------ RECORDS SHOWN
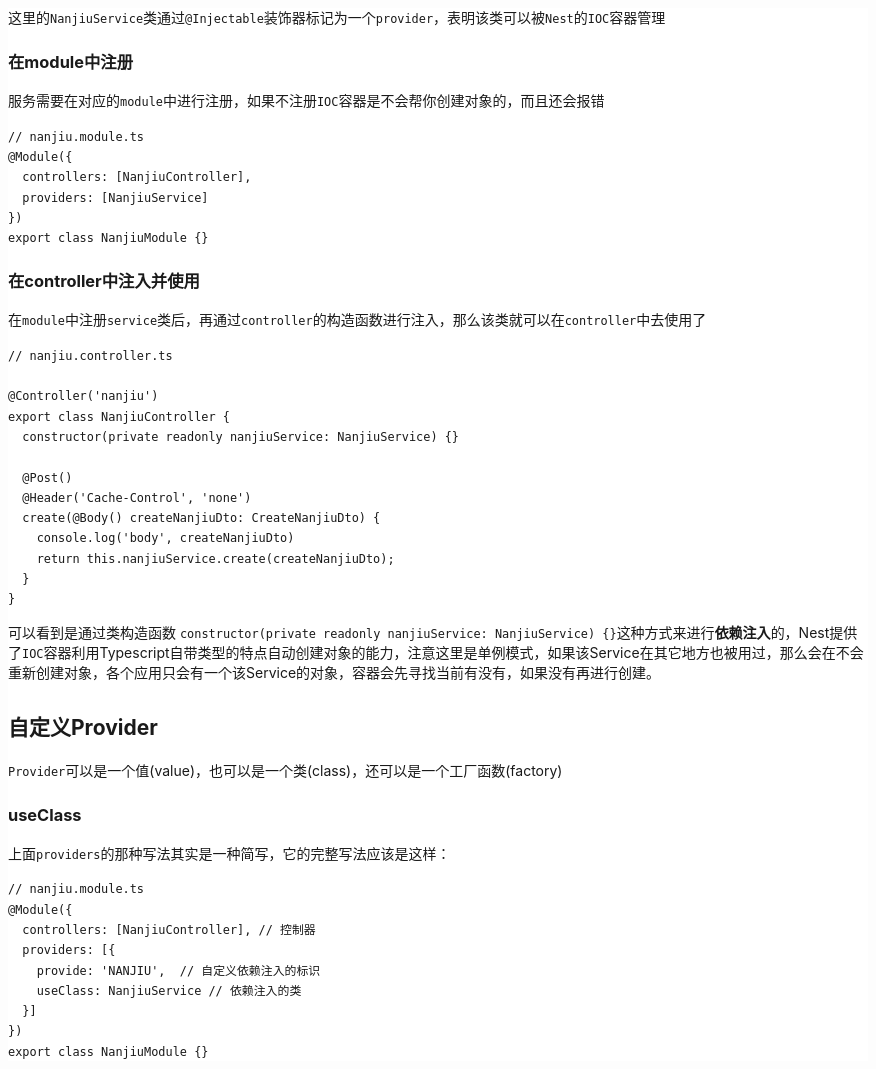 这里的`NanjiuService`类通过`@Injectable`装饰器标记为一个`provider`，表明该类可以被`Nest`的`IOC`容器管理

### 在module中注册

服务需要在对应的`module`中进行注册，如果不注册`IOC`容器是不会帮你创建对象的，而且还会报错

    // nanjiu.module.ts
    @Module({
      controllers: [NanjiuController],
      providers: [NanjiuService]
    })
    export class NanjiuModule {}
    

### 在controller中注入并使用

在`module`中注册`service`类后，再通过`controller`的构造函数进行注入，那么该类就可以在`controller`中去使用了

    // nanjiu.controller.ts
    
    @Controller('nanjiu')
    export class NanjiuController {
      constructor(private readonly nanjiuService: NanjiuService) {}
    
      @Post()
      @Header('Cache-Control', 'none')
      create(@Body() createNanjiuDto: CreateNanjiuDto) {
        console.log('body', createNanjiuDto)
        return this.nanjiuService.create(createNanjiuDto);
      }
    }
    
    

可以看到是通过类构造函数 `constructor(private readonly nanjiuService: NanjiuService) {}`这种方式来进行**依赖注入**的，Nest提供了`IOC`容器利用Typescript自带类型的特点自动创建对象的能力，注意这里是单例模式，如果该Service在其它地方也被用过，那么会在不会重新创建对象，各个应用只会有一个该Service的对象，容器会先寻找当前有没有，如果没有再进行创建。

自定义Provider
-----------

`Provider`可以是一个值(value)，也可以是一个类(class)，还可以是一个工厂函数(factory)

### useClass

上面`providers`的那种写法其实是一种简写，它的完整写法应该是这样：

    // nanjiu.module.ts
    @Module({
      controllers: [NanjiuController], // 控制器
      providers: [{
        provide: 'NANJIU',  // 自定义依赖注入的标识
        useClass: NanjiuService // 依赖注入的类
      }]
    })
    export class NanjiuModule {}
------------
------ RECORDS SHOWN
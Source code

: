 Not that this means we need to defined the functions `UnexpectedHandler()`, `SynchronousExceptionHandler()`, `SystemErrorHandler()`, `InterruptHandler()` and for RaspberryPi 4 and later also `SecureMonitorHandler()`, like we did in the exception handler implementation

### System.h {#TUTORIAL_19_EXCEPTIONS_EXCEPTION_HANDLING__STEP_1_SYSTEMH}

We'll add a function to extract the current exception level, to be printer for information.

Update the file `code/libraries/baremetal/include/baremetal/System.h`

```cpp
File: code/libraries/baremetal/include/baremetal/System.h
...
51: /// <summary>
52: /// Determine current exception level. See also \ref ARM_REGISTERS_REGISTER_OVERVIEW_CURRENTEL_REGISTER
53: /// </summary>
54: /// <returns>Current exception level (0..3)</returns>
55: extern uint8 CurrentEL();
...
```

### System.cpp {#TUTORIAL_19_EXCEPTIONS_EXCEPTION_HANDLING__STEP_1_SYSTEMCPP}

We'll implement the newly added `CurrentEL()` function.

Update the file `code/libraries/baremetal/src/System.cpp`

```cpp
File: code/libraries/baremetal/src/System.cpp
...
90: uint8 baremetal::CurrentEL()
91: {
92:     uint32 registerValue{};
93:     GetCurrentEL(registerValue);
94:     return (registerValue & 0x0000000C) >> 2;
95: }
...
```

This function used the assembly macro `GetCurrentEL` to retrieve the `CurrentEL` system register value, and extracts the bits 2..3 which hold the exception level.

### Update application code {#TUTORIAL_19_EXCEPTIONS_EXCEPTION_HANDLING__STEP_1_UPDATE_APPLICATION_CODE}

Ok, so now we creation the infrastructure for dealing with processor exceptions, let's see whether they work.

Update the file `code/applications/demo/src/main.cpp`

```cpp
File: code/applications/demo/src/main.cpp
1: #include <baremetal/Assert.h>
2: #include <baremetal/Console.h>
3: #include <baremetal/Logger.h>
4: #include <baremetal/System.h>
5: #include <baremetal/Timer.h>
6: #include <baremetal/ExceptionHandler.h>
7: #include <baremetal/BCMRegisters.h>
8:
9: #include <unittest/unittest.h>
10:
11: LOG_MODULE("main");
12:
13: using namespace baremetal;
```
------------
------ RECORDS SHOWN
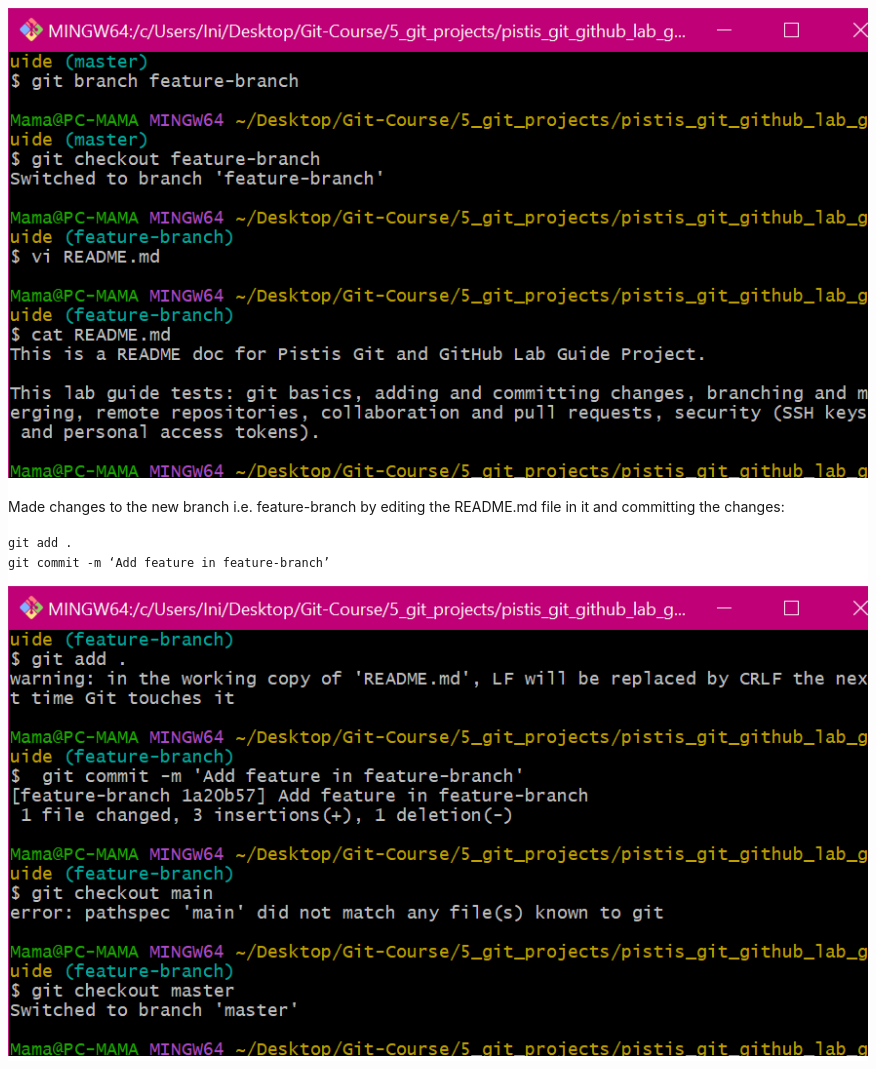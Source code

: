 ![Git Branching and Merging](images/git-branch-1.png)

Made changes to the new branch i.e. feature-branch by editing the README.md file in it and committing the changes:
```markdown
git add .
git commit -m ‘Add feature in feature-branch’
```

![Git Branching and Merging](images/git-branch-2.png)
------------
**TASK STATEMENT**. Report the total of lines above containing the string "applications", and write nothing besides it.

**TASK SOLUTION**. 2